*TRY IT*.
Look through the data below and count each line where the word "linewidth" appears. Reply with the count alone.

*RECORDS FOR THIS TASK*.
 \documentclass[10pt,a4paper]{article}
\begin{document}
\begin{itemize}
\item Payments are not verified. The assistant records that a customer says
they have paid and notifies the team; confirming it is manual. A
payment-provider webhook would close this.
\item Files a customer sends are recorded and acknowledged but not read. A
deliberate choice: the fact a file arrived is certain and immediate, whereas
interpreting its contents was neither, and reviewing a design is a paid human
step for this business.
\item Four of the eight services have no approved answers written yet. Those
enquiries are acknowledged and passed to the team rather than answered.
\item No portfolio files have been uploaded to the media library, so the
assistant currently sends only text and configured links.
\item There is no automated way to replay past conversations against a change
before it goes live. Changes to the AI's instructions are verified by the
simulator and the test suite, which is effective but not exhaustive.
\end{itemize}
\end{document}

...

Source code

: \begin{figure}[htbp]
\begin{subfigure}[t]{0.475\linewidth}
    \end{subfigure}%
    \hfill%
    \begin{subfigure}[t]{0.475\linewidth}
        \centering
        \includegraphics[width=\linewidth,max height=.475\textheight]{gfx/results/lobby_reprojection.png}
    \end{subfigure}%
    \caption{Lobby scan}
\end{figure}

...

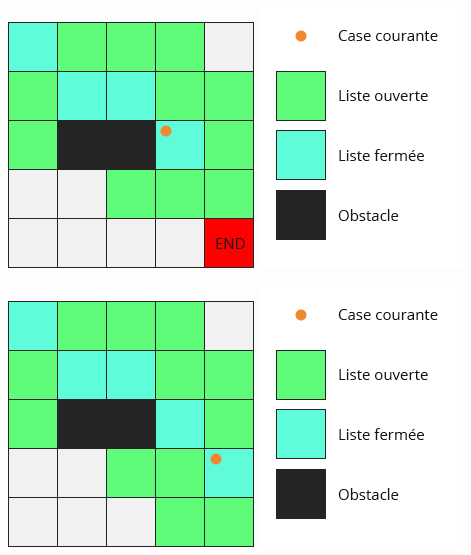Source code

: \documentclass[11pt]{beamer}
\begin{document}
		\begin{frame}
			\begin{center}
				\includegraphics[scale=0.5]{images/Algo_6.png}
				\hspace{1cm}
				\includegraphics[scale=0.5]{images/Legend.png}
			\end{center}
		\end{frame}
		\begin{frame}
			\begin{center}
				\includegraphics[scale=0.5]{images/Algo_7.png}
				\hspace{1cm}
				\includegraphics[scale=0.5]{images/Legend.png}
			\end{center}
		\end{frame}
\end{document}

*ANSWER*.
3